Compared with the traditional phase-shifting rectification method, the PWM rectifier has the advantages of high input power factor, sinusoidal variation of network measurement current, and the ability to achieve bidirectional energy flow. Therefore, it has become a hot topic of attention and research in the academic community in recent years, and some better results have been obtained [6,7,8,9,10,11,12]. Ref. [8] described a novel control strategy of direct power-control-based voltage-source pulse width modulation (PWM) rectifier-inverter. The key to this strategy is the direct selection of a switching state of the PWM rectifier-inverter on the basis of instantaneous power errors. In Ref. [9], three-phase rectifier systems without connection of the neutral wire were characterized by the coupling of the phase input currents, and a three-phase Delta-switch rectifier circuit is used for analysis and a detailed model of the rectifier system is derived where the cross-couplings are visible. The model is subsequently used to evaluate the cross couplings, and three independent current controllers are designed. In [10], the authors proposed an improved model of predictive direct power control (MPDPC) for PWM rectifiers to solve highly distorted under unbalanced network conditions. Ref. [9] developed a new AC voltage sensorless control scheme for the three-phase pulse-width modulation rectifier, and a new startup process to ensure a smooth starting of the system was also proposed. Ref. [10] gave the AC side voltage compensation parameter to improve the power factor and reduce the total harmonic distortion. In Ref. [11], the authors developed an enhanced model-free predictive control (MFPC) to eliminate the stagnant current variation update for PWM rectifiers.
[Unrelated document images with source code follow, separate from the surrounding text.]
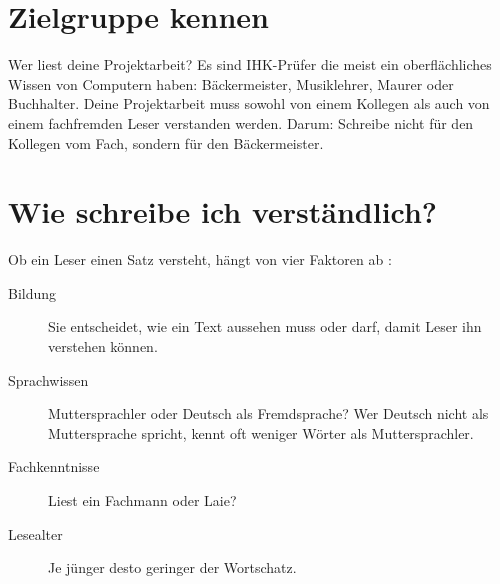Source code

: \documentclass[a4paper,titlepage=true,twoside]{scrartcl}
\newcommand{\gquote}[1]{\glqq #1\grqq}
\begin{document}
%
%
%


\section{Zielgruppe kennen}
Wer liest deine Projektarbeit? Es sind IHK-Prüfer die meist ein oberflächliches Wissen von
Computern haben: Bäckermeister, Musiklehrer, Maurer oder Buchhalter.
Deine Projektarbeit muss sowohl von einem Kollegen als auch von einem fachfremden Leser
verstanden werden. Darum: Schreibe nicht für den Kollegen vom Fach, sondern für den Bäckermeister.


\section{Wie schreibe ich verständlich?}
Ob ein Leser einen Satz versteht, hängt von vier
Faktoren ab \cite{bib.baumert}:

\begin{description}
 \item[Bildung] Sie entscheidet, wie ein Text aussehen muss oder darf,
 damit Leser ihn verstehen können.
 \item[Sprachwissen] Muttersprachler oder Deutsch als Fremdsprache?
Wer Deutsch nicht als Muttersprache spricht, kennt oft weniger Wörter als Muttersprachler.
 \item[Fachkenntnisse] Liest ein Fachmann oder Laie?
 \item[Lesealter] Je jünger desto geringer der Wortschatz.
\end{description}
\end{document}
Among them, in three-phase voltage source PWM rectifiers, a double closed-loop control method of voltage outer loop and current inner loop is commonly used. This method has a simple control structure, is easy to implement, and is widely favored in engineering applications. However, during the transition from diode rectification to PWM current, there are significant surge currents and over-voltage, which pose certain hazards to the safe operation of the equipment [12]. In recent years, various start-up inrush current suppression methods on the PWM rectifier have been proposed, which are mainly classified into active control method and passive control method [13,14]. As well known, the passive control method can partly suppress the inrush current. However, the suppression is only taken passively after the inrush current has been generated [15,16,17]. To compensate for this deficiency, an active control method is proposed to take suppression measures in advance. Based on the injecting method [16,17] effectively suppressed the generation of inrush currents. However, applying the methods in [16,17], one needs to introduce more ancillary equipment, resulting in expensive costs. Apart from these, other active control methods add the transition procedure between the uncontrollable rectification state and the controllable rectification state of the PWM rectifier [18,19,20,21,22]. It should be pointed out that the above control can only suppress inrush currents partially, and the start moment of the converter cannot be suppressed especially.

In fact, the main reason for the surge overcurrent during PWM rectifier startup is that the bus voltage is too low during startup, leading to a rapid increase in active current command. Therefore, the fundamental method to suppress the surge current is to reduce the active current command during startup. Ref. [20] reduced the output of the voltage outer loop by setting the DC bus voltage command to the superposition of the initial voltage value and graceful curve. In Ref. [21], the authors adopted a segmented starting method. Namely, during the starting stage, the control bus voltage monotonically increases, and when the bus voltage reaches 0.9 times of the command voltage, it switches to PWM rectification. Ref. [23] divided a cycle into six sectors during the startup process by using a single-phase BOOST circuit to control the duty cycle of the single-phase circuit and the speed of bus voltage rise so that the voltage and current surge during the startup process are slowed down.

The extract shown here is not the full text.